The predominant form of political expression, then, has had to keep shifting. First music in the late 1960s, then literature and theatre in the 70s and 80s, and then film in the 1990s – each major medium of discourse has been systematically strait-jacketed. The latest battlegrounds are online. The Internet was a freewheeling hotbed of political awakening, but a coordinated effort is being made to shackle it. The last two years have seen numerous cases of defamation suits and 'contempt of court' cases against bloggers, bought by politicians who felt their criticism went too far.
The 'anyhow' defence became standard practice – every incendiary statement qualified with a gentle retraction. Every serious critique mellowed by self-deprecating humour. It's at this point that videogames, and PAP 2048, enter the picture.
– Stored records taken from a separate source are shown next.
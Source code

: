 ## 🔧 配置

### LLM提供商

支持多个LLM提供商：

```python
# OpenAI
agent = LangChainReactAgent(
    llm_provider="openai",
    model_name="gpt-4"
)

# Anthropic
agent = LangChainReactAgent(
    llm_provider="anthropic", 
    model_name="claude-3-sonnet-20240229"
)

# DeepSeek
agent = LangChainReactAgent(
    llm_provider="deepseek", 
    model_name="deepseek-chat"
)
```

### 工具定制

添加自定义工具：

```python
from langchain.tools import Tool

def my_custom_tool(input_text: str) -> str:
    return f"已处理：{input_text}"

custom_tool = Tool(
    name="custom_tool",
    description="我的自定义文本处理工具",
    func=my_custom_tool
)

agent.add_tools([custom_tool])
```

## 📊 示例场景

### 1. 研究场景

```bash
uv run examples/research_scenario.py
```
Games are everywhere in Singapore pop culture. Take the subway during peak hours and you'll catch many a game of Candy Crush Saga. The opening moments of Valve's Free to Play documentary are set in one of the city's public libraries. The city is an outpost for many of the industry's AAA publishers – a part of Assassin's Creed III was developed at Ubisoft Singapore. EA's regional hub for the entire Asia-Pacific is based here.
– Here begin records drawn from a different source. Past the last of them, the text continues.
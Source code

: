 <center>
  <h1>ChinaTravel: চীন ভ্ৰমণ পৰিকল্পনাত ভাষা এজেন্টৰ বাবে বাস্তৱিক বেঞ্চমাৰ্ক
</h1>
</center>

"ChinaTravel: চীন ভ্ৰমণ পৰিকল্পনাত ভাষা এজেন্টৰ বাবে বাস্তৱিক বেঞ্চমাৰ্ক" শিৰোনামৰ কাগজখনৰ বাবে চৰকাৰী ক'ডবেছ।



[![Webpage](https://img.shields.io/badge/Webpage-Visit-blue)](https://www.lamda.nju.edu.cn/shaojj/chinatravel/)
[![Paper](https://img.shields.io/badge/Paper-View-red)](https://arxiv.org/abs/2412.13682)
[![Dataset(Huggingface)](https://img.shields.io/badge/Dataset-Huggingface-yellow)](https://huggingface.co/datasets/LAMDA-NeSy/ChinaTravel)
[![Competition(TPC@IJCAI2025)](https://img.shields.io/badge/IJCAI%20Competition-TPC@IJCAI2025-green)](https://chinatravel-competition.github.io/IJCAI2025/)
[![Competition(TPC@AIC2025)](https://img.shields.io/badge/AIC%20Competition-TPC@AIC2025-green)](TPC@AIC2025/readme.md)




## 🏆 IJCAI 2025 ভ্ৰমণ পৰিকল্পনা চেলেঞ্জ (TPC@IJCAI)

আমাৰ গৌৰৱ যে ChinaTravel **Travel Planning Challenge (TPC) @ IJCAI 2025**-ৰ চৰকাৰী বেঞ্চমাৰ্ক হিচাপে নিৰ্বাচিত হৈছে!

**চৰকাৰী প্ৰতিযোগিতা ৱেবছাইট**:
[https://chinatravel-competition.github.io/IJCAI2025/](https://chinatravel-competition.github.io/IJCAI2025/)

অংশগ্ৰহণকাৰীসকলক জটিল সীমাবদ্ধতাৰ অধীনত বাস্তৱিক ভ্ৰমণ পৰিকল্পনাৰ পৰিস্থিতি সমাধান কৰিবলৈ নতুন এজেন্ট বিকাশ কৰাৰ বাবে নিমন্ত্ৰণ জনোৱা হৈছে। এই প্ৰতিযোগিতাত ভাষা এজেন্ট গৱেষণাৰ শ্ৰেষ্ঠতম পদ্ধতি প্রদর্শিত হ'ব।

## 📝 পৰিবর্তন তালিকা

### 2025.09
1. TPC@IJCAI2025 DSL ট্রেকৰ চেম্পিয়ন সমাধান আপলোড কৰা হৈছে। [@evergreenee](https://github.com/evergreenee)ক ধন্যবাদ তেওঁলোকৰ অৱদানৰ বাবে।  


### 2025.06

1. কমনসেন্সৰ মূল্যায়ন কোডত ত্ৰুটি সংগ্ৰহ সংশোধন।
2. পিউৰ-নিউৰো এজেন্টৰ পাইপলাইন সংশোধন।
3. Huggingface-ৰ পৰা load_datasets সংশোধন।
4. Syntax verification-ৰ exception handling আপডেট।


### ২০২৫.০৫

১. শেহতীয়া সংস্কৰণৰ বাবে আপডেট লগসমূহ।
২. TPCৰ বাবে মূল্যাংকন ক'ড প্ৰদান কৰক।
A nascent developer community has been growing on the sidelines of these AAA industry outposts. But the Singapore 'scene' is more like a motley group of bedroom programmers and modders rather than the co-ordinated indie community we see in American cities. There aren't many examples of retail games to point to, but there are experiments and prototypes aplenty.
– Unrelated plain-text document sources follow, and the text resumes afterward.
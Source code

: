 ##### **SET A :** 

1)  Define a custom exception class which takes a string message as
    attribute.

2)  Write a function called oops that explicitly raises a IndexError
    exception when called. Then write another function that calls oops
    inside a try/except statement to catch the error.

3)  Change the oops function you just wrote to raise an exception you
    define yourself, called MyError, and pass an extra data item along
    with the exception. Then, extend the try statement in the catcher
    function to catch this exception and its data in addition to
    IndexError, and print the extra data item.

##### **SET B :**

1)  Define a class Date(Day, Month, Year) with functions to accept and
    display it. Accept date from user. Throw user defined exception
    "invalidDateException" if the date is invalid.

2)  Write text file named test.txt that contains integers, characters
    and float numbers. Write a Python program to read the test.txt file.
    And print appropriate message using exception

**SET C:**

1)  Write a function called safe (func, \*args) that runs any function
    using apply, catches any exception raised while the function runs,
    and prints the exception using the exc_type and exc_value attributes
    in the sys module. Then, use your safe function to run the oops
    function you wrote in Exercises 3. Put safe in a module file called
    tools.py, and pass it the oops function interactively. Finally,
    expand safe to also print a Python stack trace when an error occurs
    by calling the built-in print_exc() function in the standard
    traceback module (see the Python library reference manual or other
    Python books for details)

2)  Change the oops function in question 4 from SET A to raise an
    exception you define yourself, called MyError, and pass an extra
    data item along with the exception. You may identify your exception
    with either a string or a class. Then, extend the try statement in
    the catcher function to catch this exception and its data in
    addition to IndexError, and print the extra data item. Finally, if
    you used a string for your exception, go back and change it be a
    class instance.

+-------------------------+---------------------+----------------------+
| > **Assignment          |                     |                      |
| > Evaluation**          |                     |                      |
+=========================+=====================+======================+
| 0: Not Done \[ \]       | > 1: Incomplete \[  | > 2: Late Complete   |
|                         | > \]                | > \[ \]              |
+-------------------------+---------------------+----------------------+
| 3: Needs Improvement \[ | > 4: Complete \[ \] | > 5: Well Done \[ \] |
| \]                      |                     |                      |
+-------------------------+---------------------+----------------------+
The honor of 'first political videogame' should have gone to a prototype for aCivilization V mod, which did the rounds on social networking sites a year before PAP 2048. You could now play as the 'Singapore civilization', the mod promised, with a delightfully clever systematization of the Singaporean worldview ("Cities do not rebel or revolt, roads/railways generate gold when a unit passes through and coastal tiles can be reclaimed into land tiles"). It was never released, and its development status is unknown.
PAP 2048 is significant because it's the start of videogames being responsive, and immediate and being deployed like memes and editorials and rallies for political discourse. For instance, the hierarchies of power reflected in the game are both intentional and responsive to news stories at the time. The first two tiles, and therefore most common, in the game are young PAP ministers Tin Pei Ling and Baey Yam Keng – both known to put their foot in mouth, appear in the wrong places and say the wrong things. Both are frequently criticized for being more concerned with their image than real issues.
The message board commentators that discovered PAP 2048 caution against 'reading too much' into something merely playful, but that's where the intriguing possibilities of videogames as a discursive medium come to the fore. The political 'messages' of PAP 2048 are coded as anyhow statements, and players connect the dots endogenously. Half the replies to any PAP 2048thread were suggestions for other political games that needed to be made.
In games, players can be co-authors of tone – they can use systematized rules to create satire, and to generate ridiculous situations. PAP 2048 is often just that – ridiculous. But being ridiculous isn't a criticism. Because in Singapore, where satire is seen as destabilizing society, where ridicule is seen as undermining political capacity, and where poking fun at politicians is out-ofbounds, just anyhow is a matter of seriousness.